Start of Records for the task
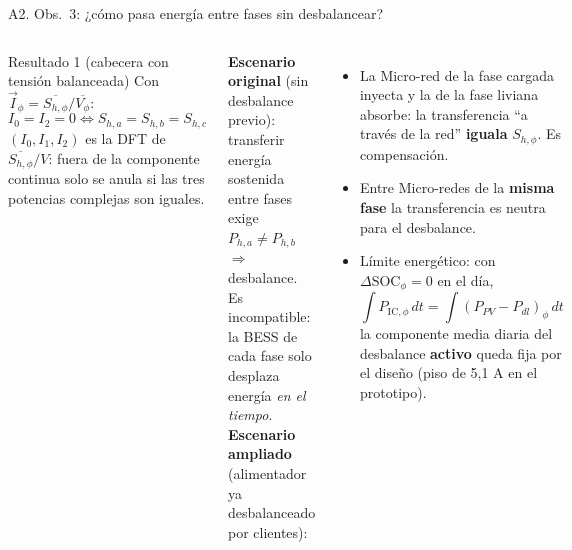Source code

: \documentclass[aspectratio=169,10pt,t]{beamer}
\newcommand{\Pic}[1]{P_{\mathrm{IC},#1}}
\begin{document}
\begin{frame}{A2. Obs.\ 3: ¿cómo pasa energía entre fases sin desbalancear?}
  \begin{columns}[T,onlytextwidth]
    \begin{block}{Resultado 1 (cabecera con tensión balanceada)}
      \footnotesize Con $\vec I_\phi=\overline{S_{h,\phi}}/\overline{V_\phi}$:
      \[ I_0=I_2=0\iff S_{h,a}=S_{h,b}=S_{h,c} \]
      $(I_0,I_1,I_2)$ es la DFT de $\overline{S_{h,\phi}}/V$: fuera de la componente continua solo se anula si las tres potencias complejas son iguales.
    \end{block}
    \footnotesize
    \textbf{Escenario original} (sin desbalance previo): transferir energía sostenida entre fases exige $P_{h,a}\ne P_{h,b}$ $\Rightarrow$ desbalance. \alert{Es incompatible}: la BESS de cada fase solo desplaza energía \emph{en el tiempo}.
    \footnotesize
    \textbf{Escenario ampliado} (alimentador ya desbalanceado por clientes):
    \begin{itemize}\setlength\itemsep{2pt}
      \item La Micro-red de la fase cargada inyecta y la de la fase liviana absorbe: la transferencia ``a través de la red'' \textbf{iguala} $S_{h,\phi}$. Es compensación.
      \item Entre Micro-redes de la \textbf{misma fase} la transferencia es neutra para el desbalance.
      \item Límite energético: con $\Delta\mathrm{SOC}_\phi=0$ en el día,
      \[\textstyle\int\Pic{\phi}\,dt=\int(P_{PV}-P_{dl})_\phi\,dt\]
      la componente media diaria del desbalance \textbf{activo} queda fija por el diseño (piso de 5,1 A en el prototipo).
    \end{itemize}
  \end{columns}
\end{frame}
\end{document}
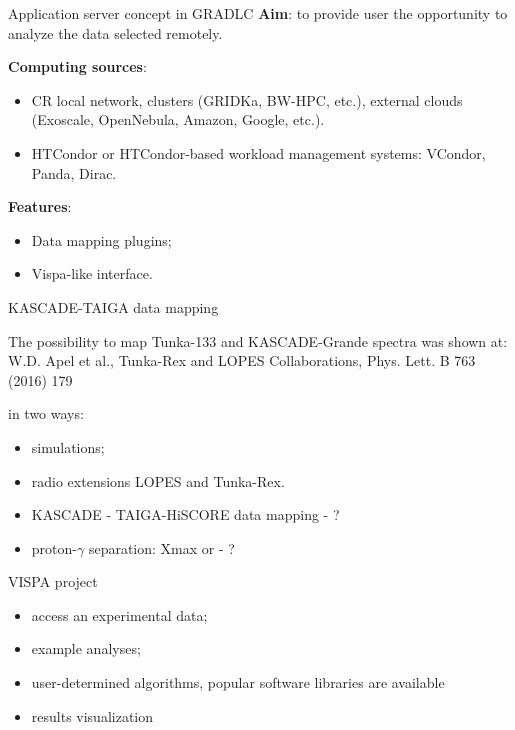 
\begin{frame}{Application server concept in GRADLC}
\textbf{Aim}: to provide user the opportunity to analyze the data selected remotely.
\vspace{\itemsep}

\textbf{Computing sources}:
  \begin{itemize}
    \item CR local network, clusters (GRIDKa, BW-HPC, etc.), external clouds (Exoscale, OpenNebula, Amazon, Google, etc.).
    \item HTCondor or HTCondor-based workload management systems: VCondor, Panda, Dirac.
  \end{itemize}
\vspace{\itemsep}

\textbf{Features}:
  \begin{itemize}
    \item Data mapping plugins;
    \item Vispa-like interface.
  \end{itemize}
\end{frame}


\begin{frame}{KASCADE-TAIGA data mapping}

The possibility to map Tunka-133 and KASCADE-Grande spectra was shown at:
W.D. Apel et al., Tunka-Rex and LOPES Collaborations, Phys. Lett. B 763 (2016)
179

in two ways:

\begin{itemize}
 \item simulations;
 \item radio extensions LOPES and Tunka-Rex.
\end{itemize}

\begin{itemize}
 \item KASCADE - TAIGA-HiSCORE data mapping - ?
 \item proton-$\gamma$ separation: Xmax or - ?
\end{itemize}

\end{frame}


\begin{frame}{VISPA project}
\begin{itemize}
 \item access an experimental data;
 \item example analyses;
 \item user-determined algorithms, popular software libraries are available
 \item results visualization
\end{itemize}

\end{frame}



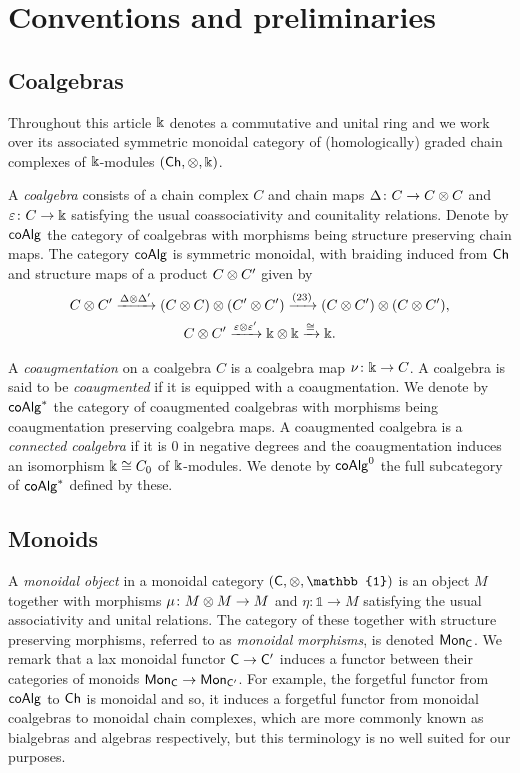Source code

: 
\section{Conventions and preliminaries}\label{s:preliminaries}

\subsection{Coalgebras}\label{ss:coalgebras}

Throughout this article $\Bbbk$ denotes a commutative and unital ring and we work over its associated symmetric monoidal category of (homologically) graded chain complexes of $\Bbbk$-modules $(\mathsf{Ch}, \otimes, \Bbbk)$.

A \textit{coalgebra} consists of a chain complex $C$ and chain maps $\Delta \colon C \to C \otimes C$ and $\varepsilon \colon C \to \Bbbk$ satisfying the usual coassociativity and counitality relations.
Denote by $\mathsf{coAlg}$ the category of coalgebras with morphisms being structure preserving chain maps.
The category $\mathsf{coAlg}$ is symmetric monoidal, with braiding induced from $\mathsf{Ch}$ and structure maps of a product $C \otimes C^\prime$ given by
\begin{gather*}
	C \otimes C^\prime \xrightarrow{\Delta \otimes \Delta^\prime}
	(C \otimes C) \otimes (C^\prime \otimes C^\prime) \xrightarrow{(23)}
	(C \otimes C^\prime) \otimes (C \otimes C^\prime), \\
	C \otimes C^\prime \xrightarrow{\varepsilon \otimes \varepsilon^\prime}
	\Bbbk \otimes \Bbbk \xrightarrow{\cong} \Bbbk.
\end{gather*}

A \textit{coaugmentation} on a coalgebra $C$ is a coalgebra map $\nu \colon \Bbbk \to C$.
A coalgebra is said to be \textit{coaugmented} if it is equipped with a coaugmentation.
We denote by $\mathsf{coAlg}^\ast$ the category of coaugmented coalgebras with morphisms being coaugmentation preserving coalgebra maps.
A coaugmented coalgebra is a \textit{connected coalgebra} if it is $0$ in negative degrees and the coaugmentation induces an isomorphism $\Bbbk \cong C_0$ of $\Bbbk$-modules.
We denote by $\mathsf{coAlg}^0$ the full subcategory of $\mathsf{coAlg}^\ast$ defined by these.

\subsection{Monoids}

A \textit{monoidal object} in a monoidal category $(\sC, \ot, \mathbb{1})$ is an object $M$ together with morphisms $\mu \colon M \otimes M \to M$ and $\eta \colon \mathbb{1} \to M$ satisfying the usual associativity and unital relations.
The category of these together with structure preserving morphisms, referred to as \textit{monoidal morphisms}, is denoted $\mathsf{Mon}_{\mathsf{C}}$.
We remark that a lax monoidal functor $\mathsf{C} \to \mathsf{C}^\prime$ induces a functor between their categories of monoids $\mathsf{Mon}_{\mathsf{C}} \to \mathsf{Mon}_{\mathsf{C}^\prime}$.
For example, the forgetful functor from $\mathsf{coAlg}$ to $\mathsf{Ch}$ is monoidal and so, it induces a forgetful functor from monoidal coalgebras to monoidal chain complexes, which are more commonly known as bialgebras and algebras respectively, but this terminology is no well suited for our purposes.

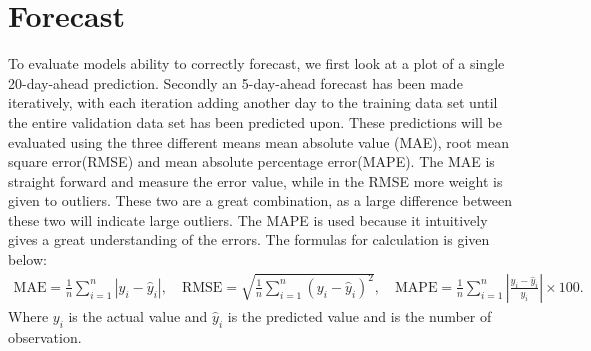 \section{Forecast}
To evaluate models ability to correctly forecast, we first look at a plot of a single 20-day-ahead prediction. Secondly an 5-day-ahead forecast has been made iteratively, with each iteration adding another day to the training data set until the entire validation data set has been predicted upon. These predictions will be evaluated using the three different means mean absolute value (MAE), root mean square error(RMSE) and mean absolute percentage error(MAPE). The MAE is straight forward and measure the error value, while in the RMSE more weight is given to outliers. These two are a great combination, as a large difference between these two will indicate large outliers. The MAPE is used because it intuitively gives a great understanding of the errors. The formulas for calculation is given below:
\begin{align*}
    \text{MAE} = \frac{1}{n} \sum_{i=1}^{n} |y_i - \hat{y}_i|, \quad \text{RMSE} = \sqrt{\frac{1}{n} \sum_{i=1}^{n} (y_i - \hat{y}_i)^2}, \quad \text{MAPE} = \frac{1}{n} \sum_{i=1}^{n} \left| \frac{y_i - \hat{y}_i}{y_i} \right| \times 100.
\end{align*}
\noindent Where $y_i$ is the actual value and $\hat{y}_i$ is the predicted value and is the number of observation.

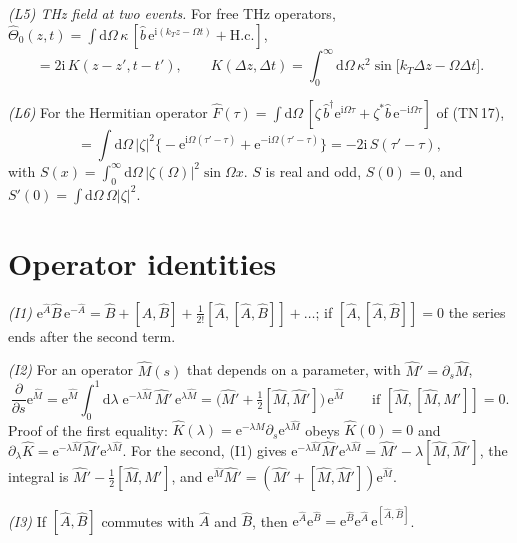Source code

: \documentclass[aps,pra,onecolumn,notitlepage,11pt,amsmath,amssymb,nofootinbib]{revtex4-2}
\newcommand{\dd}{\mathrm{d}}
\newcommand{\ee}{\mathrm{e}}
\newcommand{\ii}{\mathrm{i}}
\begin{document}
\emph{(L5) THz field at two events.} For free THz operators,
$\hat\Theta_0(z,t)=\int\dd\Omega\,\kappa\,[\hat b\,\ee^{\ii(k_Tz-\Omega t)}+\mathrm{H.c.}]$,
\begin{equation}
[\hat\Theta_0(z,t),\hat\Theta_0(z',t')]=2\ii\,K(z-z',t-t'),\qquad
K(\Delta z,\Delta t)=\int_0^\infty\!\!\dd\Omega\,\kappa^2\sin\!\big[k_T\Delta z-\Omega\Delta t\big].
\label{eq:L5}
\end{equation}

\emph{(L6)} For the Hermitian operator
$\hat F(\tau)=\int\dd\Omega\,[\zeta\,\hat b^\dagger\ee^{\ii\Omega\tau}+\zeta^*\hat b\,\ee^{-\ii\Omega\tau}]$
of (TN\,17),
\begin{equation}
[\hat F(\tau'),\hat F(\tau)]
=\int\!\dd\Omega\,|\zeta|^2\Big\{-\ee^{\ii\Omega(\tau'-\tau)}+\ee^{-\ii\Omega(\tau'-\tau)}\Big\}
=-2\ii\,S(\tau'-\tau),
\label{eq:L6}
\end{equation}
with $S(x)=\int_0^\infty\dd\Omega\,|\zeta(\Omega)|^2\sin\Omega x$.
$S$ is real and odd, $S(0)=0$, and $S'(0)=\int\dd\Omega\,\Omega|\zeta|^2$.

\section{Operator identities}
\label{sec:ident}

\emph{(I1)} $\ee^{\hat A}\hat B\,\ee^{-\hat A}=\hat B+[\hat A,\hat B]
+\frac{1}{2!}[\hat A,[\hat A,\hat B]]+\dots$; if
$[\hat A,[\hat A,\hat B]]=0$ the series ends after the second term.

\emph{(I2)} For an operator $\hat M(s)$ that depends on a parameter, with
$\hat M'=\partial_s\hat M$,
\begin{equation}
\frac{\partial}{\partial s}\ee^{\hat M}
=\ee^{\hat M}\!\int_0^1\!\dd\lambda\;\ee^{-\lambda\hat M}\,\hat M'\,\ee^{\lambda\hat M}
=\Big(\hat M'+\tfrac12[\hat M,\hat M']\Big)\,\ee^{\hat M}
\qquad\text{if }[\hat M,[\hat M,\hat M']]=0 .
\label{eq:I2}
\end{equation}
Proof of the first equality:
$\hat K(\lambda)=\ee^{-\lambda\hat M}\partial_s\ee^{\lambda\hat M}$ obeys
$\hat K(0)=0$ and
$\partial_\lambda\hat K=\ee^{-\lambda\hat M}\hat M'\ee^{\lambda\hat M}$. For
the second, (I1) gives
$\ee^{-\lambda\hat M}\hat M'\ee^{\lambda\hat M}=\hat M'-\lambda[\hat M,\hat M']$,
the integral is $\hat M'-\tfrac12[\hat M,\hat M']$, and
$\ee^{\hat M}\hat M'=(\hat M'+[\hat M,\hat M'])\ee^{\hat M}$.

\emph{(I3)} If $[\hat A,\hat B]$ commutes with $\hat A$ and $\hat B$, then
$\ee^{\hat A}\ee^{\hat B}=\ee^{\hat B}\ee^{\hat A}\,\ee^{[\hat A,\hat B]}$.
\end{document}
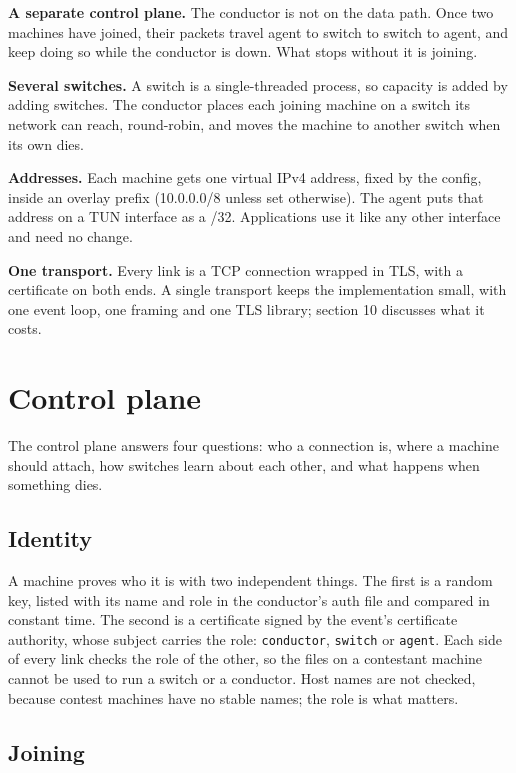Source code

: \documentclass[11pt,a4paper]{article}
\begin{document}
\textbf{A separate control plane.} The conductor is not on the data path. Once two machines have joined, their packets travel agent to switch to switch to agent, and keep doing so while the conductor is down. What stops without it is joining.

\textbf{Several switches.} A switch is a single-threaded process, so capacity is added by adding switches. The conductor places each joining machine on a switch its network can reach, round-robin, and moves the machine to another switch when its own dies.

\textbf{Addresses.} Each machine gets one virtual IPv4 address, fixed by the config, inside an overlay prefix (10.0.0.0/8 unless set otherwise). The agent puts that address on a TUN interface as a /32. Applications use it like any other interface and need no change.

\textbf{One transport.} Every link is a TCP connection wrapped in TLS, with a certificate on both ends. A single transport keeps the implementation small, with one event loop, one framing and one TLS library; section 10 discusses what it costs.

\hypertarget{control-plane}{%
\section{Control plane}\label{control-plane}}

The control plane answers four questions: who a connection is, where a machine should attach, how switches learn about each other, and what happens when something dies.

\hypertarget{identity}{%
\subsection{Identity}\label{identity}}

A machine proves who it is with two independent things. The first is a random key, listed with its name and role in the conductor's auth file and compared in constant time. The second is a certificate signed by the event's certificate authority, whose subject carries the role: \texttt{conductor}, \texttt{switch} or \texttt{agent}. Each side of every link checks the role of the other, so the files on a contestant machine cannot be used to run a switch or a conductor. Host names are not checked, because contest machines have no stable names; the role is what matters.

\hypertarget{joining}{%
\subsection{Joining}\label{joining}}
\end{document}
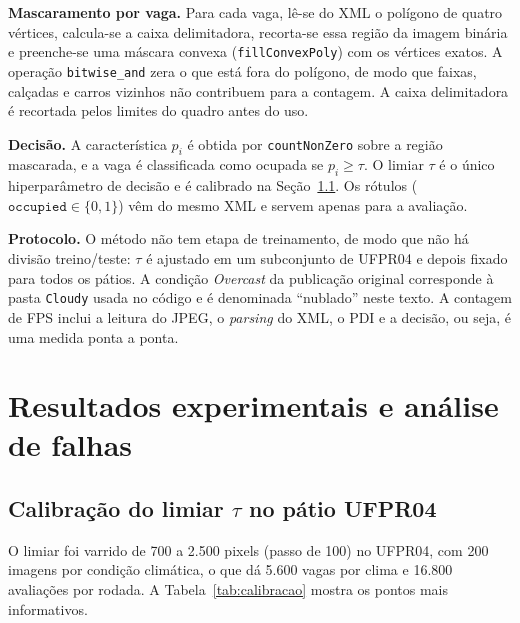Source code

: \documentclass[
	article,			%
	11pt,				%
	oneside,			%
	a4paper,			%
	english,			%
	brazil,				%
	sumario=tradicional
	]{abntex2}
\begin{document}
\textbf{Mascaramento por vaga.} Para cada vaga, lê-se do XML o polígono de quatro vértices, calcula-se a caixa delimitadora, recorta-se essa região da imagem binária e preenche-se uma máscara convexa (\texttt{fillConvexPoly}) com os vértices exatos. A operação \texttt{bitwise\_and} zera o que está fora do polígono, de modo que faixas, calçadas e carros vizinhos não contribuem para a contagem. A caixa delimitadora é recortada pelos limites do quadro antes do uso.

\textbf{Decisão.} A característica $p_i$ é obtida por \texttt{countNonZero} sobre a região mascarada, e a vaga é classificada como ocupada se $p_i\ge\tau$. O limiar $\tau$ é o único hiperparâmetro de decisão e é calibrado na Seção~\ref{sec:calibracao}. Os rótulos ($\texttt{occupied}\in\{0,1\}$) vêm do mesmo XML e servem apenas para a avaliação.

\textbf{Protocolo.} O método não tem etapa de treinamento, de modo que não há divisão treino/teste: $\tau$ é ajustado em um subconjunto de UFPR04 e depois fixado para todos os pátios. A condição \textit{Overcast} da publicação original corresponde à pasta \texttt{Cloudy} usada no código e é denominada ``nublado'' neste texto. A contagem de FPS inclui a leitura do JPEG, o \textit{parsing} do XML, o PDI e a decisão, ou seja, é uma medida ponta a ponta.

\section{Resultados experimentais e análise de falhas}
\label{sec:resultados}

\subsection{Calibração do limiar \texorpdfstring{$\tau$}{tau} no pátio UFPR04}
\label{sec:calibracao}

O limiar foi varrido de 700 a 2.500 pixels (passo de 100) no UFPR04, com 200 imagens por condição climática, o que dá 5.600 vagas por clima e 16.800 avaliações por rodada. A Tabela~\ref{tab:calibracao} mostra os pontos mais informativos.
\end{document}
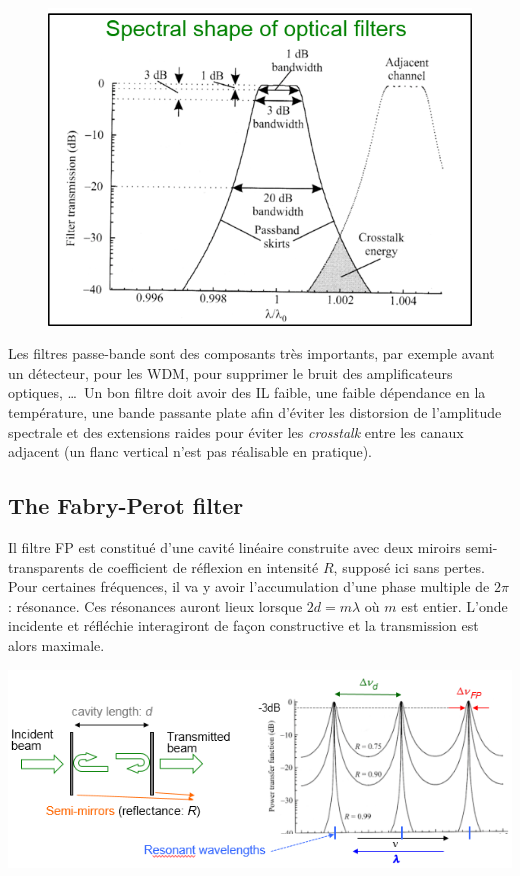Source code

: 	\begin{figure}
	\vspace{-5mm}
	\includegraphics[scale=0.3]{ch3/image17}
	\end{figure}
Les filtres passe-bande sont des composants très importants, par exemple avant un détecteur, pour 
les WDM, pour supprimer le bruit des amplificateurs optiques, \dots\ Un bon filtre doit avoir des
IL faible, une faible dépendance en la température, une bande passante plate afin d'éviter les 
distorsion de l'amplitude spectrale et des extensions raides pour éviter les \textit{crosstalk}
entre les canaux adjacent (un flanc vertical n'est pas réalisable en pratique). 

\subsection{The Fabry-Perot filter}
Il filtre FP est constitué d'une cavité linéaire construite avec deux miroirs semi-transparents 
de coefficient de réflexion en intensité $R$, supposé ici sans pertes. Pour certaines fréquences,
il va y avoir l'accumulation d'une phase multiple de $2\pi$ : résonance. Ces résonances auront 
lieux lorsque $2d=m\lambda$ où $m$ est entier. L'onde incidente et réfléchie interagiront de
façon constructive et la transmission est alors maximale.

\begin{center}
	\includegraphics[scale=0.75]{ch3/image18}
\end{center}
End of Records for the task
◆ Exercise instructions ◆
Please reproduce, word for word, every line from the first line of the records above through the line containing "desbalance previo): transferir", and leave out the pictures.

◆ Exercise solution ◆
Source code

: \documentclass[aspectratio=169,10pt,t]{beamer}
\newcommand{\Pic}[1]{P_{\mathrm{IC},#1}}
\begin{document}
\begin{frame}{A2. Obs.\ 3: ¿cómo pasa energía entre fases sin desbalancear?}
  \begin{columns}[T,onlytextwidth]
    \begin{block}{Resultado 1 (cabecera con tensión balanceada)}
      \footnotesize Con $\vec I_\phi=\overline{S_{h,\phi}}/\overline{V_\phi}$:
      \[ I_0=I_2=0\iff S_{h,a}=S_{h,b}=S_{h,c} \]
      $(I_0,I_1,I_2)$ es la DFT de $\overline{S_{h,\phi}}/V$: fuera de la componente continua solo se anula si las tres potencias complejas son iguales.
    \end{block}
    \footnotesize
    \textbf{Escenario original} (sin desbalance previo): transferir energía sostenida entre fases exige $P_{h,a}\ne P_{h,b}$ $\Rightarrow$ desbalance. \alert{Es incompatible}: la BESS de cada fase solo desplaza energía \emph{en el tiempo}.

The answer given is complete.